----- Data for analysis -----

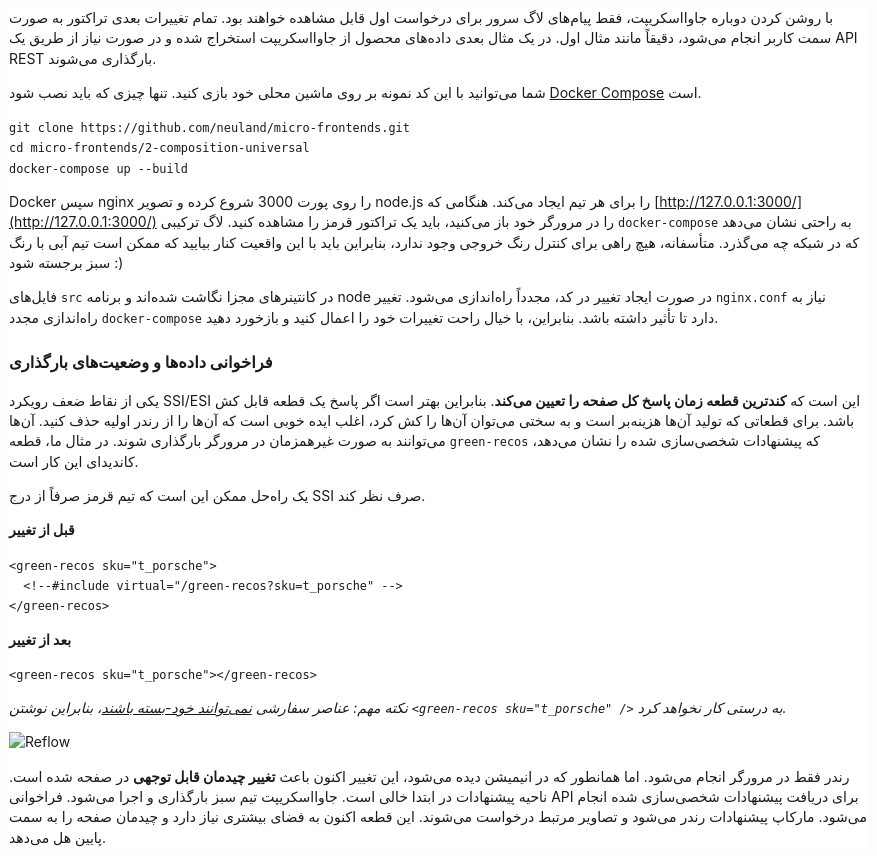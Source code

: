 با روشن کردن دوباره جاوااسکریپت، فقط پیام‌های لاگ سرور برای درخواست اول قابل مشاهده خواهند بود. تمام تغییرات بعدی تراکتور به صورت سمت کاربر انجام می‌شود، دقیقاً مانند مثال اول. در یک مثال بعدی داده‌های محصول از جاوااسکریپت استخراج شده و در صورت نیاز از طریق یک API REST بارگذاری می‌شوند.

شما می‌توانید با این کد نمونه بر روی ماشین محلی خود بازی کنید. تنها چیزی که باید نصب شود [Docker Compose](https://docs.docker.com/compose/install/) است.

    git clone https://github.com/neuland/micro-frontends.git
    cd micro-frontends/2-composition-universal
    docker-compose up --build

Docker سپس nginx را روی پورت 3000 شروع کرده و تصویر node.js را برای هر تیم ایجاد می‌کند. هنگامی که [http://127.0.0.1:3000/](http://127.0.0.1:3000/) را در مرورگر خود باز می‌کنید، باید یک تراکتور قرمز را مشاهده کنید. لاگ ترکیبی `docker-compose` به راحتی نشان می‌دهد که در شبکه چه می‌گذرد. متأسفانه، هیچ راهی برای کنترل رنگ خروجی وجود ندارد، بنابراین باید با این واقعیت کنار بیایید که ممکن است تیم آبی با رنگ سبز برجسته شود :)

فایل‌های `src` در کانتینرهای مجزا نگاشت شده‌اند و برنامه node در صورت ایجاد تغییر در کد، مجدداً راه‌اندازی می‌شود. تغییر `nginx.conf` نیاز به راه‌اندازی مجدد `docker-compose` دارد تا تأثیر داشته باشد. بنابراین، با خیال راحت تغییرات خود را اعمال کنید و بازخورد دهید.

### فراخوانی داده‌ها و وضعیت‌های بارگذاری

یکی از نقاط ضعف رویکرد SSI/ESI این است که __کندترین قطعه زمان پاسخ کل صفحه را تعیین می‌کند__.
بنابراین بهتر است اگر پاسخ یک قطعه قابل کش باشد.
برای قطعاتی که تولید آن‌ها هزینه‌بر است و به سختی می‌توان آن‌ها را کش کرد، اغلب ایده خوبی است که آن‌ها را از رندر اولیه حذف کنید.
آن‌ها می‌توانند به صورت غیرهمزمان در مرورگر بارگذاری شوند.
در مثال ما، قطعه `green-recos` که پیشنهادات شخصی‌سازی شده را نشان می‌دهد، کاندیدای این کار است.

یک راه‌حل ممکن این است که تیم قرمز صرفاً از درج SSI صرف نظر کند.

**قبل از تغییر**

    <green-recos sku="t_porsche">
      <!--#include virtual="/green-recos?sku=t_porsche" -->
    </green-recos>

**بعد از تغییر**

    <green-recos sku="t_porsche"></green-recos>

*نکته مهم: عناصر سفارشی [نمی‌توانند خود-بسته باشند](https://developers.google.com/web/fundamentals/web-components/customelements)، بنابراین نوشتن `<green-recos sku="t_porsche" />` به درستی کار نخواهد کرد.*


<img alt="Reflow" src="./ressources/video/data-fetching-reflow.gif" style="width: 500px" loading="lazy" />

رندر فقط در مرورگر انجام می‌شود.
اما همانطور که در انیمیشن دیده می‌شود، این تغییر اکنون باعث __تغییر چیدمان قابل توجهی__ در صفحه شده است.
ناحیه پیشنهادات در ابتدا خالی است.
جاوااسکریپت تیم سبز بارگذاری و اجرا می‌شود.
فراخوانی API برای دریافت پیشنهادات شخصی‌سازی شده انجام می‌شود.
مارکاپ پیشنهادات رندر می‌شود و تصاویر مرتبط درخواست می‌شوند.
این قطعه اکنون به فضای بیشتری نیاز دارد و چیدمان صفحه را به سمت پایین هل می‌دهد.
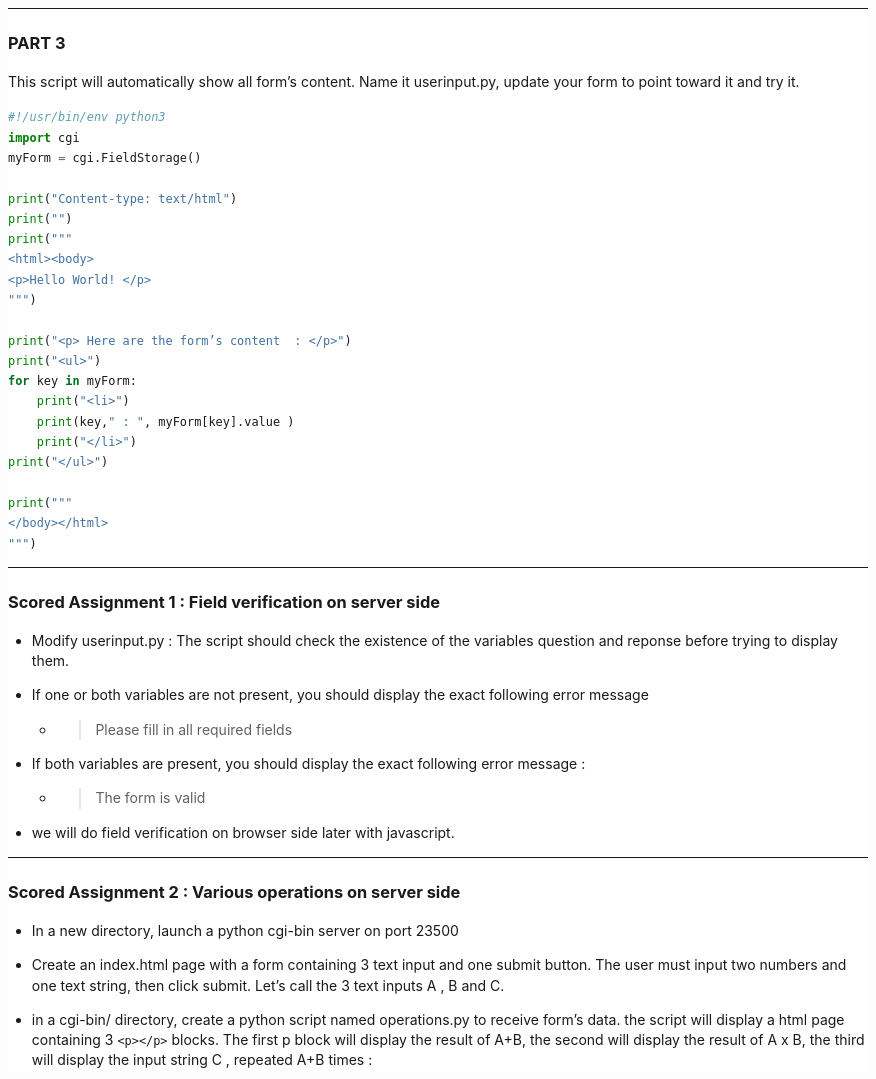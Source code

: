 ----
### PART 3
This script will automatically show all form’s content. Name it userinput.py, update your form to point toward it and try it.

```python
#!/usr/bin/env python3
import cgi
myForm = cgi.FieldStorage()

print("Content-type: text/html")
print("")
print("""
<html><body>
<p>Hello World! </p>
""")

print("<p> Here are the form’s content  : </p>")
print("<ul>")
for key in myForm:
    print("<li>")
    print(key," : ", myForm[key].value )
    print("</li>")
print("</ul>")

print("""
</body></html>
""")
```

---
### Scored Assignment 1 : Field verification on server side 

- Modify userinput.py : The script should check the existence of the variables question and reponse before trying to display them. 

- If one or both variables are not present, you should display the exact following error message
  - >Please fill in all required fields
- If both variables are present, you should display the exact following error message :
  - >The form is valid

- we will do field verification on browser side later with javascript.

---
### Scored Assignment 2 : Various operations on server side

-  In a new directory, launch a python cgi-bin server on port 23500

-  Create an index.html page with a form containing 3 text input and one submit button. The user must input two numbers and one text string, then click submit. Let’s call the 3 text inputs A , B and C.

-  in a cgi-bin/ directory, create a python script named operations.py to receive form’s data. the script will display a html page containing 3 `<p></p>` blocks. The first p block will display the result of A+B, the second will display the result of A x B, the third will display the input string C , repeated A+B times :
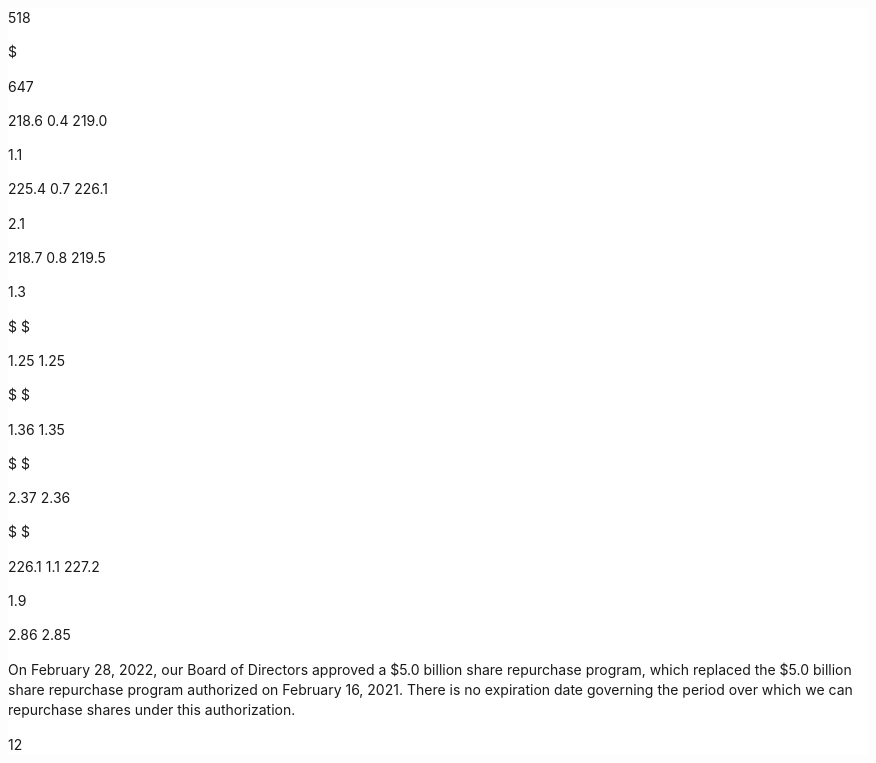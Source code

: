  518

  $

 647

 218.6
 0.4
 219.0

 1.1

 225.4
 0.7
 226.1

 2.1

 218.7
 0.8
 219.5

 1.3

$
$

 1.25
 1.25

  $
  $

 1.36
 1.35

  $
  $

 2.37
 2.36

  $
  $

 226.1
 1.1
 227.2

 1.9

 2.86
 2.85

On February 28, 2022, our Board of Directors approved a $5.0 billion share repurchase program, which replaced the $5.0 billion share repurchase program
authorized on February 16, 2021. There is no expiration date governing the period over which we can repurchase shares under this authorization.

12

-----

◆ **Task objective**: After reading the records above, give the number of lines that include "exact", and add nothing else.

◆ **Response to the task**: 2